What you have to do →
Output only the lines below from the one containing "Searching, sorting, transforming" to the one containing "This **failed** because", exactly as written, both ends kept.

Saved entries →
#####
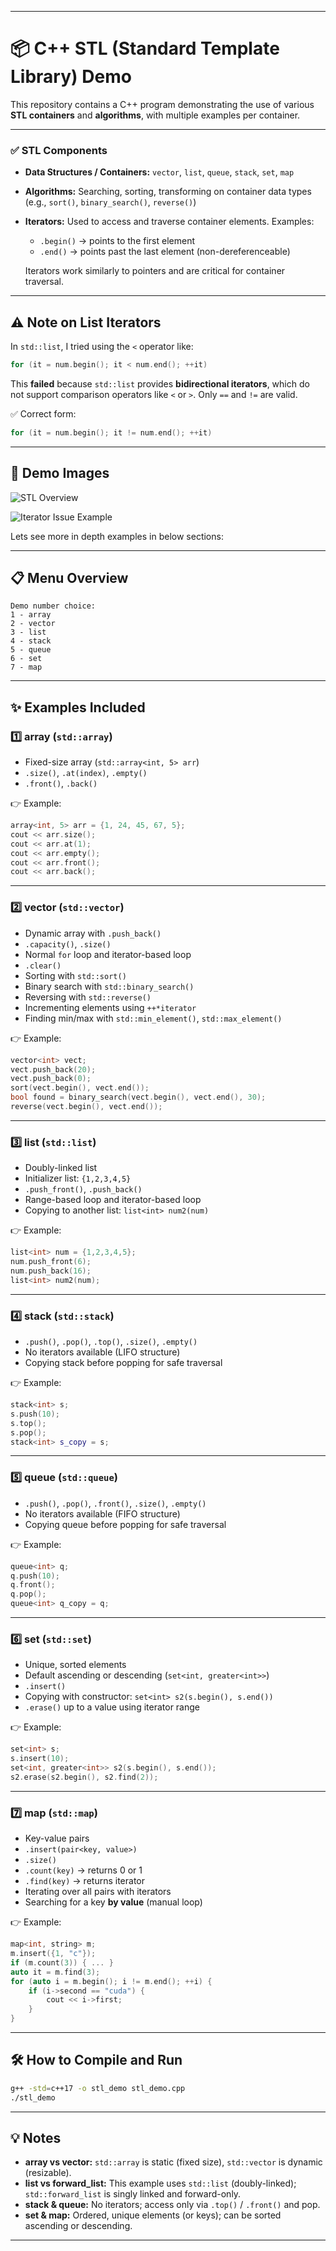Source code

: 
---

# 📦 C++ STL (Standard Template Library) Demo

This repository contains a C++ program demonstrating the use of various **STL containers** and **algorithms**, with multiple examples per container.

---

### ✅ **STL Components**

* **Data Structures / Containers:**
  `vector`, `list`, `queue`, `stack`, `set`, `map`

* **Algorithms:**
  Searching, sorting, transforming on container data types (e.g., `sort()`, `binary_search()`, `reverse()`)

* **Iterators:**
  Used to access and traverse container elements.
  Examples:

  * `.begin()` → points to the first element
  * `.end()` → points past the last element (non-dereferenceable)

  Iterators work similarly to pointers and are critical for container traversal.

---

## ⚠️ Note on List Iterators

In `std::list`, I tried using the `<` operator like:

```cpp
for (it = num.begin(); it < num.end(); ++it)
```

This **failed** because `std::list` provides **bidirectional iterators**, which do not support comparison operators like `<` or `>`. Only `==` and `!=` are valid.

✅ Correct form:

```cpp
for (it = num.begin(); it != num.end(); ++it)
```

---

## 📸 Demo Images

![STL Overview](image.png)

![Iterator Issue Example](image-1.png)

Lets see more in depth examples in below sections: 

---

## 📋 Menu Overview

```
Demo number choice:
1 - array
2 - vector
3 - list
4 - stack
5 - queue
6 - set
7 - map
```

---

## ✨ Examples Included

### 1️⃣ array (`std::array`)

* Fixed-size array (`std::array<int, 5> arr`)
* `.size()`, `.at(index)`, `.empty()`
* `.front()`, `.back()`

👉 Example:

```cpp
array<int, 5> arr = {1, 24, 45, 67, 5};
cout << arr.size();
cout << arr.at(1);
cout << arr.empty();
cout << arr.front();
cout << arr.back();
```

---

### 2️⃣ vector (`std::vector`)

* Dynamic array with `.push_back()`
* `.capacity()`, `.size()`
* Normal `for` loop and iterator-based loop
* `.clear()`
* Sorting with `std::sort()`
* Binary search with `std::binary_search()`
* Reversing with `std::reverse()`
* Incrementing elements using `++*iterator`
* Finding min/max with `std::min_element()`, `std::max_element()`

👉 Example:

```cpp
vector<int> vect;
vect.push_back(20);
vect.push_back(0);
sort(vect.begin(), vect.end());
bool found = binary_search(vect.begin(), vect.end(), 30);
reverse(vect.begin(), vect.end());
```

---

### 3️⃣ list (`std::list`)

* Doubly-linked list
* Initializer list: `{1,2,3,4,5}`
* `.push_front()`, `.push_back()`
* Range-based loop and iterator-based loop
* Copying to another list: `list<int> num2(num)`

👉 Example:

```cpp
list<int> num = {1,2,3,4,5};
num.push_front(6);
num.push_back(16);
list<int> num2(num);
```

---

### 4️⃣ stack (`std::stack`)

* `.push()`, `.pop()`, `.top()`, `.size()`, `.empty()`
* No iterators available (LIFO structure)
* Copying stack before popping for safe traversal

👉 Example:

```cpp
stack<int> s;
s.push(10);
s.top();
s.pop();
stack<int> s_copy = s;
```

---

### 5️⃣ queue (`std::queue`)

* `.push()`, `.pop()`, `.front()`, `.size()`, `.empty()`
* No iterators available (FIFO structure)
* Copying queue before popping for safe traversal

👉 Example:

```cpp
queue<int> q;
q.push(10);
q.front();
q.pop();
queue<int> q_copy = q;
```

---

### 6️⃣ set (`std::set`)

* Unique, sorted elements
* Default ascending or descending (`set<int, greater<int>>`)
* `.insert()`
* Copying with constructor: `set<int> s2(s.begin(), s.end())`
* `.erase()` up to a value using iterator range

👉 Example:

```cpp
set<int> s;
s.insert(10);
set<int, greater<int>> s2(s.begin(), s.end());
s2.erase(s2.begin(), s2.find(2));
```

---

### 7️⃣ map (`std::map`)

* Key-value pairs
* `.insert(pair<key, value>)`
* `.size()`
* `.count(key)` → returns 0 or 1
* `.find(key)` → returns iterator
* Iterating over all pairs with iterators
* Searching for a key **by value** (manual loop)

👉 Example:

```cpp
map<int, string> m;
m.insert({1, "c"});
if (m.count(3)) { ... }
auto it = m.find(3);
for (auto i = m.begin(); i != m.end(); ++i) {
    if (i->second == "cuda") {
        cout << i->first;
    }
}
```

---

## 🛠️ How to Compile and Run

```bash
g++ -std=c++17 -o stl_demo stl_demo.cpp
./stl_demo
```

---

## 💡 Notes

* **array vs vector:** `std::array` is static (fixed size), `std::vector` is dynamic (resizable).
* **list vs forward\_list:** This example uses `std::list` (doubly-linked); `std::forward_list` is singly linked and forward-only.
* **stack & queue:** No iterators; access only via `.top()` / `.front()` and pop.
* **set & map:** Ordered, unique elements (or keys); can be sorted ascending or descending.

---

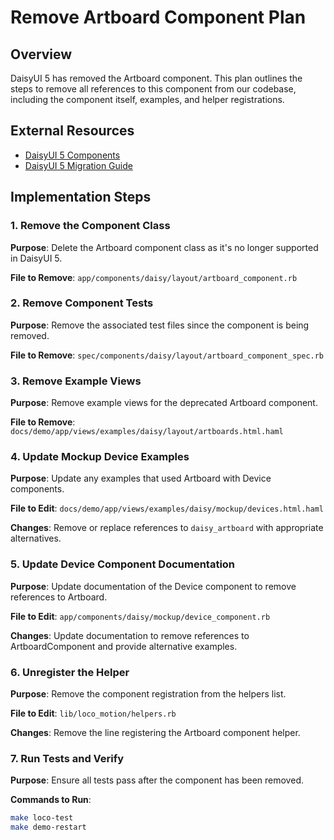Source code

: # Remove Artboard Component Plan

## Overview

DaisyUI 5 has removed the Artboard component. This plan outlines the steps to remove all references to this component from our codebase, including the component itself, examples, and helper registrations.

## External Resources

- [DaisyUI 5 Components](https://daisyui.com/components/)
- [DaisyUI 5 Migration Guide](https://daisyui.com/docs/migration/)

## Implementation Steps

### 1. Remove the Component Class

**Purpose**: Delete the Artboard component class as it's no longer supported in DaisyUI 5.

**File to Remove**: `app/components/daisy/layout/artboard_component.rb`

### 2. Remove Component Tests

**Purpose**: Remove the associated test files since the component is being removed.

**File to Remove**: `spec/components/daisy/layout/artboard_component_spec.rb`

### 3. Remove Example Views

**Purpose**: Remove example views for the deprecated Artboard component.

**File to Remove**: `docs/demo/app/views/examples/daisy/layout/artboards.html.haml`

### 4. Update Mockup Device Examples

**Purpose**: Update any examples that used Artboard with Device components.

**File to Edit**: `docs/demo/app/views/examples/daisy/mockup/devices.html.haml`

**Changes**: Remove or replace references to `daisy_artboard` with appropriate alternatives.

### 5. Update Device Component Documentation

**Purpose**: Update documentation of the Device component to remove references to Artboard.

**File to Edit**: `app/components/daisy/mockup/device_component.rb`

**Changes**: Update documentation to remove references to ArtboardComponent and provide alternative examples.

### 6. Unregister the Helper

**Purpose**: Remove the component registration from the helpers list.

**File to Edit**: `lib/loco_motion/helpers.rb`

**Changes**: Remove the line registering the Artboard component helper.

### 7. Run Tests and Verify

**Purpose**: Ensure all tests pass after the component has been removed.

**Commands to Run**:
```bash
make loco-test
make demo-restart
```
#####
Answer to this problem →
  Searching, sorting, transforming on container data types (e.g., `sort()`, `binary_search()`, `reverse()`)

* **Iterators:**
  Used to access and traverse container elements.
  Examples:

  * `.begin()` → points to the first element
  * `.end()` → points past the last element (non-dereferenceable)

  Iterators work similarly to pointers and are critical for container traversal.

---

## ⚠️ Note on List Iterators

In `std::list`, I tried using the `<` operator like:

```cpp
for (it = num.begin(); it < num.end(); ++it)
```

This **failed** because `std::list` provides **bidirectional iterators**, which do not support comparison operators like `<` or `>`. Only `==` and `!=` are valid.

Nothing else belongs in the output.